Leading US economist Simon Johnson warns that the world economy continues to face major problems because the largest banks in the US remain “too big to fail”.
”If one or more of them were in serious trouble, they would be saved by government action – because the consequences of inaction are just too scary,” he observes.
Even after the ruinous financial crisis of 2008, Johnson observes that these “too big to fail” megabanks continue to hold America and the global economy hostage. He warns that they threaten yet another financial meltdown with their risk-taking and toxic “business as usual” practices.
In a cogent, concise and confronting analysis of the economic threat posed by this concentration of financial power, Johnson argues that the best defence against the “megabank” threat is a radical breakup and reconfiguration of megabanks so they become small enough to fail.
Simon Johnson teaches at the Sloan School of Management at MIT. He is also a senior fellow at the Peterson Institute for International Economics in Washington, DC, and a member of the Congressional Budget Office's Panel of Economic Advisers. He is a regular commentator and writer on financial affairs and co-author of 13 Bankers: The Wall Street Takeover and the Next Financial Meltdown.
13 Bankers asserts that six banks – Goldman Sachs, Morgan Stanley, JPMorgan Chase, Citigroup, Bank of America, and Wells Fargo – literally dictate what goes on in the US banking industry.Since the GFC hit in 2008, US politicians including President Barack Obama have demonstrated their willing to spend many billions of public dollars when the interests of these privately-owned behemoths are threatened.
Concurrently, as dozens of smaller US banks are “allowed to fail”, go out of existence or are sold to larger banks, the banking power in the United States becomes further consolidated in the hands of the megabanks.

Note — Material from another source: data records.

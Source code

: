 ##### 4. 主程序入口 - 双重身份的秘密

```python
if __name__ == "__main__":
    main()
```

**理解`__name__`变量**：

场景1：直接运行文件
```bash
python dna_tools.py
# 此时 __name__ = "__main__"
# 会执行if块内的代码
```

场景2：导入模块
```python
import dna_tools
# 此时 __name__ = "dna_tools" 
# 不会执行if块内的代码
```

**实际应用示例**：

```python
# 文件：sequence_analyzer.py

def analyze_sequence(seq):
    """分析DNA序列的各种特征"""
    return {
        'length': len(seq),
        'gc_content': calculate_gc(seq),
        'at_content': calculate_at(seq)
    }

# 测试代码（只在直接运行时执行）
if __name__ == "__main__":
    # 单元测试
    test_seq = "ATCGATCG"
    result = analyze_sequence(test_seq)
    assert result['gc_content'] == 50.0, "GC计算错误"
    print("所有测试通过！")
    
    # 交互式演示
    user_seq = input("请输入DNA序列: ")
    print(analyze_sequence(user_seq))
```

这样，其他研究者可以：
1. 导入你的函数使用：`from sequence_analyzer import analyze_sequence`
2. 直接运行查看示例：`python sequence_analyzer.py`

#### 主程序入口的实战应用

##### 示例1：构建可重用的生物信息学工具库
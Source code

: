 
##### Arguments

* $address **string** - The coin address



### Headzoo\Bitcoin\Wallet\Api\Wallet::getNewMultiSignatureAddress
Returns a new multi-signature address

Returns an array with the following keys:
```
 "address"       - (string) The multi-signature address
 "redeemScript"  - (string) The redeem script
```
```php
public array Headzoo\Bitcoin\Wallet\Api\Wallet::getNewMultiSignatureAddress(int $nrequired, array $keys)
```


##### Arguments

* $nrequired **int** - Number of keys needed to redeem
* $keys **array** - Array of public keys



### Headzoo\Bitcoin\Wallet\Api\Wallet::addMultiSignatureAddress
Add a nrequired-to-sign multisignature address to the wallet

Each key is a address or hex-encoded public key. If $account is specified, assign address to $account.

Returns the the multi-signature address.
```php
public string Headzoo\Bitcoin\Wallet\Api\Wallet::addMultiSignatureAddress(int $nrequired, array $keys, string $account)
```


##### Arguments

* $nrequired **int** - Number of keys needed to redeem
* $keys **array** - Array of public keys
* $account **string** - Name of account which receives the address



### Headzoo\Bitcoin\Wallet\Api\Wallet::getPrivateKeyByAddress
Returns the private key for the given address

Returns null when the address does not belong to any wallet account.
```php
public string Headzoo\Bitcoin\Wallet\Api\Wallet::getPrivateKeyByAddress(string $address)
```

Simon Johnson claims that the inherent “too big to fail” status of the megabanks gives them a funding advantage of about “50 basis points” over there competitors, which further concentrates financial power and importance in their hands.
13 Bankers claims that the six biggest banks in the United States now possess assets equivalent to 60 per cent of the Gross National Product (GDP). That figure was less than 20 per cent in the 1990s.
Johnson describes the combination of that massive concentration of assets, the funding advantage of an implicit government guarantee and an executive incentive system that rewards leveraged debt rather than equity as a recipe for future disaster.